SUPPLIED DATA START

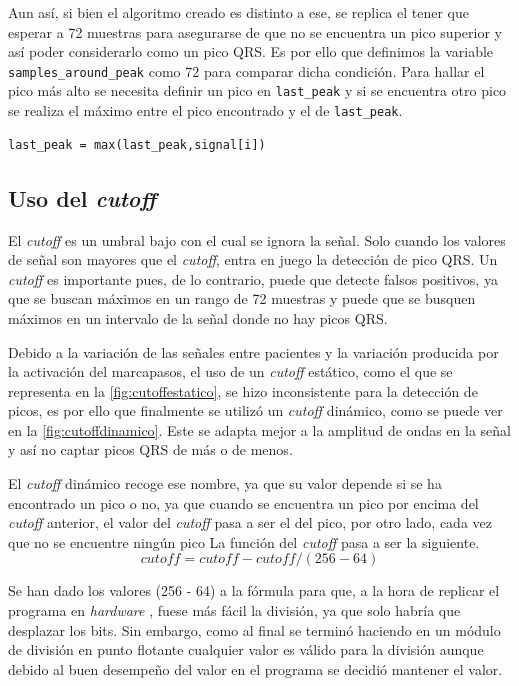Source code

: Aun así, si bien el algoritmo creado es distinto a ese, se replica el tener que esperar a 72 muestras para asegurarse de que no se encuentra un pico superior y así poder considerarlo como un pico QRS. Es por ello que definimos la variable \texttt{samples\_around\_peak} como 72 para comparar dicha condición. Para hallar el pico más alto se necesita definir un pico en \texttt{last\_peak} y si se encuentra otro pico se realiza el máximo entre el pico encontrado y el de \texttt{last\_peak}.

\lstset{language=python, breaklines=true, basicstyle=\footnotesize}
\begin{lstlisting}[frame=single]
last_peak = max(last_peak,signal[i])
\end{lstlisting}
\subsection{Uso del \textit{cutoff}}
El \textit{cutoff} es un umbral bajo con el cual se ignora la señal. Solo cuando los valores de señal son mayores que el \textit{cutoff}, entra en juego la detección de pico QRS. Un \textit{cutoff} es importante pues, de lo contrario, puede que detecte falsos positivos, ya que se buscan máximos en un rango de 72 muestras y puede que se busquen máximos en un intervalo de la señal donde no hay picos QRS.

Debido a la variación de las señales entre pacientes y la variación producida por la activación del marcapasos, el uso de un \textit{cutoff} estático, como el que se representa en la \cref{fig:cutoffestatico}, se hizo inconsistente para la detección de picos, es por ello que finalmente se utilizó un \textit{cutoff} dinámico, como se puede ver en la \cref{fig:cutoffdinamico}. Este se adapta mejor a la amplitud de ondas en la señal y así no captar picos QRS de más o de menos.

El \textit{cutoff} dinámico recoge ese nombre, ya que su valor depende si se ha encontrado un pico o no, ya que cuando se encuentra un pico por encima del \textit{cutoff} anterior, el valor del \textit{cutoff} pasa a ser el del pico, por otro lado, cada vez que no se encuentre ningún pico La función del \textit{cutoff} pasa a ser la siguiente.
\[cutoff = cutoff - cutoff/(256 - 64)\]

Se han dado los valores (256 - 64) a la fórmula para que, a la hora de replicar el programa en  \textit{hardware} , fuese más fácil la división, ya que solo habría que desplazar los bits. Sin embargo, como al final se terminó haciendo en un módulo de división en punto flotante cualquier valor es válido para la división aunque debido al buen desempeño del valor en el programa se decidió mantener el valor.

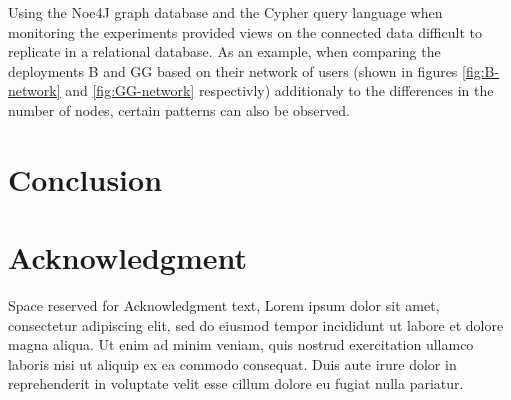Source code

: \documentclass[conference]{IEEEtran}
\begin{document}
Using the Noe4J graph database and the Cypher query language when monitoring the experiments provided 
views on the connected data difficult to replicate in a relational database. As an example, when comparing the
deployments B and GG based on their network of users (shown in figures \ref{fig:B-network} and \ref{fig:GG-network}
respectivly) additionaly to the differences in the number of nodes, certain patterns can also be observed.

\section{Conclusion}
\label{sec:conclusions}


\section*{Acknowledgment}
Space reserved for Acknowledgment text, Lorem ipsum dolor sit amet, consectetur adipiscing elit,
sed do eiusmod tempor incididunt ut labore et dolore magna aliqua. Ut enim ad minim veniam, quis 
nostrud exercitation ullamco laboris nisi ut aliquip ex ea commodo consequat. Duis aute irure dolor
in reprehenderit in voluptate velit esse cillum dolore eu fugiat nulla pariatur. 







%
%
%


\end{document}
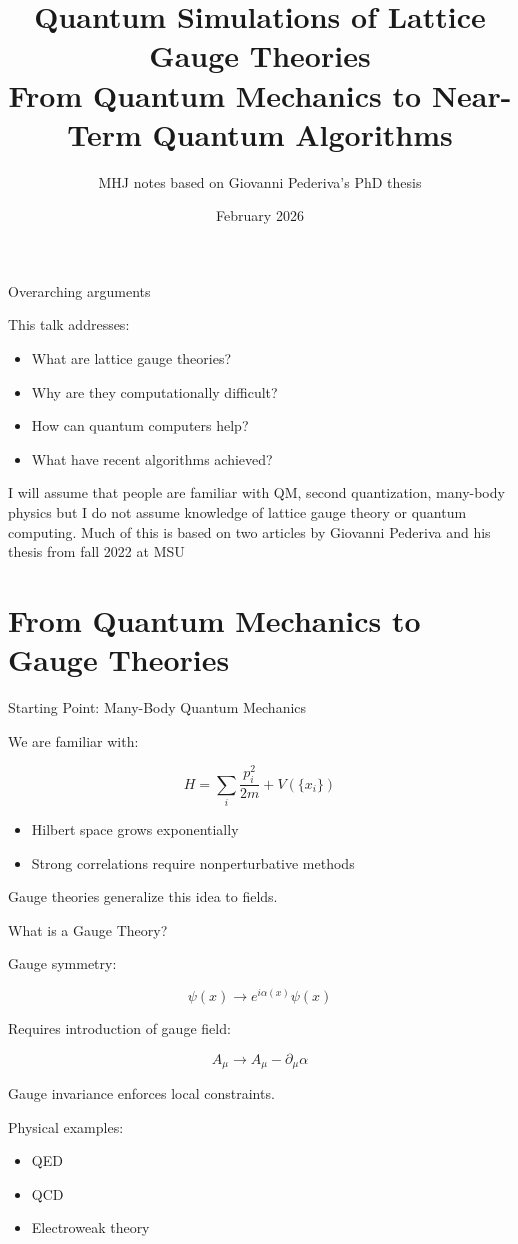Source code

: \documentclass[11pt]{beamer}
\title[Quantum Simulation of Lattice Gauge Theories]
{Quantum Simulations of Lattice Gauge Theories\\
From Quantum Mechanics to Near-Term Quantum Algorithms}
\author{MHJ notes based on Giovanni Pederiva's PhD thesis}
\date{February 2026}
\begin{document}
\begin{frame}
\titlepage
\end{frame}

\begin{frame}{Overarching arguments}

This talk addresses:

\begin{itemize}
\item What are lattice gauge theories?
\item Why are they computationally difficult?
\item How can quantum computers help?
\item What have recent algorithms achieved?
\end{itemize}

I will assume that people are familiar with QM, second quantization,
many-body physics but I do not assume knowledge of lattice gauge
theory or quantum computing. Much of this is based on two articles by
Giovanni Pederiva and his thesis from fall 2022 at MSU

\end{frame}

\section{From Quantum Mechanics to Gauge Theories}

\begin{frame}{Starting Point: Many-Body Quantum Mechanics}

We are familiar with:

\[
H = \sum_i \frac{p_i^2}{2m} + V(\{x_i\})
\]

\begin{itemize}
\item Hilbert space grows exponentially
\item Strong correlations require nonperturbative methods
\end{itemize}

Gauge theories generalize this idea to fields.
\end{frame}

\begin{frame}{What is a Gauge Theory?}

Gauge symmetry:

\[
\psi(x) \rightarrow e^{i\alpha(x)} \psi(x)
\]

Requires introduction of gauge field:

\[
A_\mu \rightarrow A_\mu - \partial_\mu \alpha
\]

Gauge invariance enforces local constraints.

Physical examples:
\begin{itemize}
\item QED
\item QCD
\item Electroweak theory
\end{itemize}
\end{frame}
\end{document}
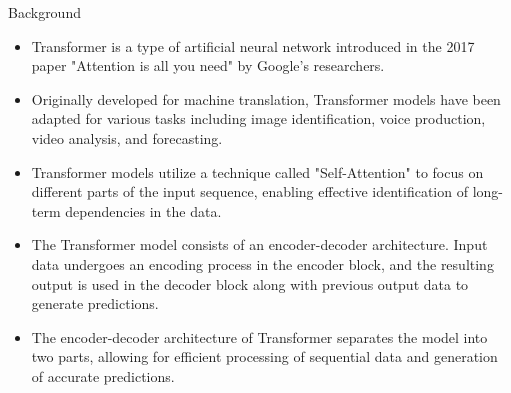 

\begin{frame}{Background}

\begin{itemize}
	\item Transformer is a type of artificial neural network introduced in the 2017 paper "Attention is all you need" by Google's researchers.
	\item Originally developed for machine translation, Transformer models have been adapted for various tasks including image identification, voice production, video analysis, and forecasting.
	\item Transformer models utilize a technique called "Self-Attention" to focus on different parts of the input sequence, enabling effective identification of long-term dependencies in the data.\newpage
	\item The Transformer model consists of an encoder-decoder architecture. Input data undergoes an encoding process in the encoder block, and the resulting output is used in the decoder block along with previous output data to generate predictions.
	\item The encoder-decoder architecture of Transformer separates the model into two parts, allowing for efficient processing of sequential data and generation of accurate predictions.\cite{Jittanon:2023}
\end{itemize}

\end{frame}
	

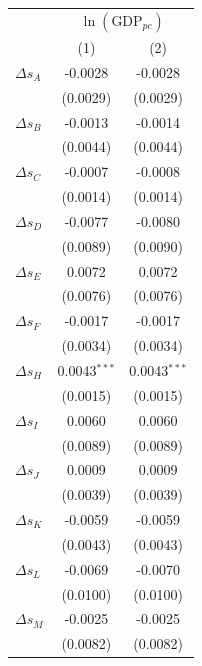 \begingroup
\centering
\begin{tabular}{lcc}
   \toprule
    & \multicolumn{2}{c}{$\ln(\text{GDP}_{pc})$}\\
                        & (1)            & (2)\\  
   \midrule 
   $\Delta s_A$         & -0.0028        & -0.0028\\   
                        & (0.0029)       & (0.0029)\\   
   $\Delta s_B$         & -0.0013        & -0.0014\\   
                        & (0.0044)       & (0.0044)\\   
   $\Delta s_C$         & -0.0007        & -0.0008\\   
                        & (0.0014)       & (0.0014)\\   
   $\Delta s_D$         & -0.0077        & -0.0080\\   
                        & (0.0089)       & (0.0090)\\   
   $\Delta s_E$         & 0.0072         & 0.0072\\   
                        & (0.0076)       & (0.0076)\\   
   $\Delta s_F$         & -0.0017        & -0.0017\\   
                        & (0.0034)       & (0.0034)\\   
   $\Delta s_H$         & 0.0043$^{***}$ & 0.0043$^{***}$\\   
                        & (0.0015)       & (0.0015)\\   
   $\Delta s_I$         & 0.0060         & 0.0060\\   
                        & (0.0089)       & (0.0089)\\   
   $\Delta s_J$         & 0.0009         & 0.0009\\   
                        & (0.0039)       & (0.0039)\\   
   $\Delta s_K$         & -0.0059        & -0.0059\\   
                        & (0.0043)       & (0.0043)\\   
   $\Delta s_L$         & -0.0069        & -0.0070\\   
                        & (0.0100)       & (0.0100)\\   
   $\Delta s_M$         & -0.0025        & -0.0025\\   
                        & (0.0082)       & (0.0082)\\   

\end{tabular}
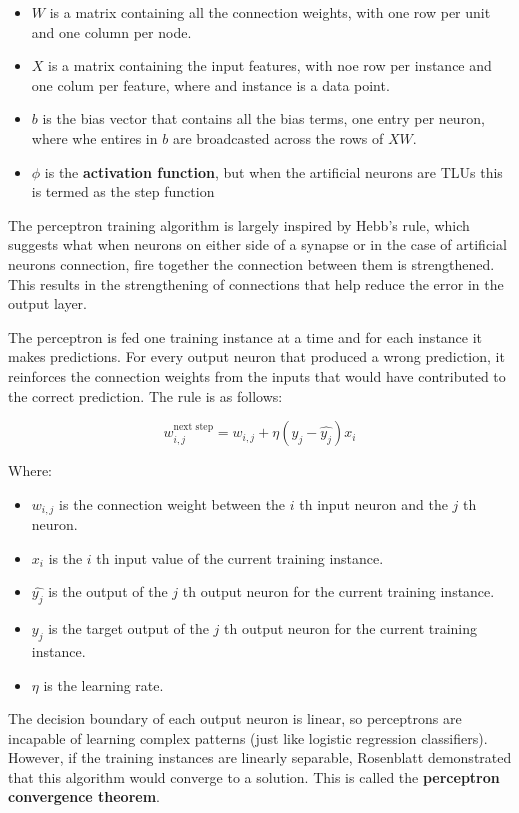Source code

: \documentclass[12pt letter]{report}
\begin{document}
\begin{itemize}
\item
  \(W\) is a matrix containing all the connection weights, with one row
  per unit and one column per node.
\item
  \(X\) is a matrix containing the input features, with noe row per
  instance and one colum per feature, where and instance is a data
  point.
\item
  \(b\) is the bias vector that contains all the bias terms, one entry
  per neuron, where whe entires in \(b\) are broadcasted across the rows
  of \(XW\).
\item
  \(\phi\) is the \textbf{activation function}, but when the artificial
  neurons are TLUs this is termed as the step function
\end{itemize}

The perceptron training algorithm is largely inspired by Hebb's rule,
which suggests what when neurons on either side of a synapse or in the
case of artificial neurons connection, fire together the connection
between them is strengthened. This results in the strengthening of
connections that help reduce the error in the output layer.

The perceptron is fed one training instance at a time and for each
instance it makes predictions. For every output neuron that produced a
wrong prediction, it reinforces the connection weights from the inputs
that would have contributed to the correct prediction. The rule is as
follows:

\[
w_{i, j}^{\text{next step}} = w_{i,j} + \eta (y_j - \hat{y_j})x_i
\]

Where:

\begin{itemize}
\item
  \(w_{i,j}\) is the connection weight between the \(i\) th input neuron
  and the \(j\) th neuron.
\item
  \(x_i\) is the \(i\) th input value of the current training instance.
\item
  \(\hat{y_j}\) is the output of the \(j\) th output neuron for the
  current training instance.
\item
  \(y_j\) is the target output of the \(j\) th output neuron for the
  current training instance.
\item
  \(\eta\) is the learning rate.
\end{itemize}

The decision boundary of each output neuron is linear, so perceptrons
are incapable of learning complex patterns (just like logistic
regression classifiers). However, if the training instances are linearly
separable, Rosenblatt demonstrated that this algorithm would converge to
a solution.⁠ This is called the \textbf{perceptron convergence theorem}.
\end{document}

SUPPLIED DATA END

When the word "lstlisting" occurs in a line above, list that line.

\begin{lstlisting}[frame=single]
\end{lstlisting}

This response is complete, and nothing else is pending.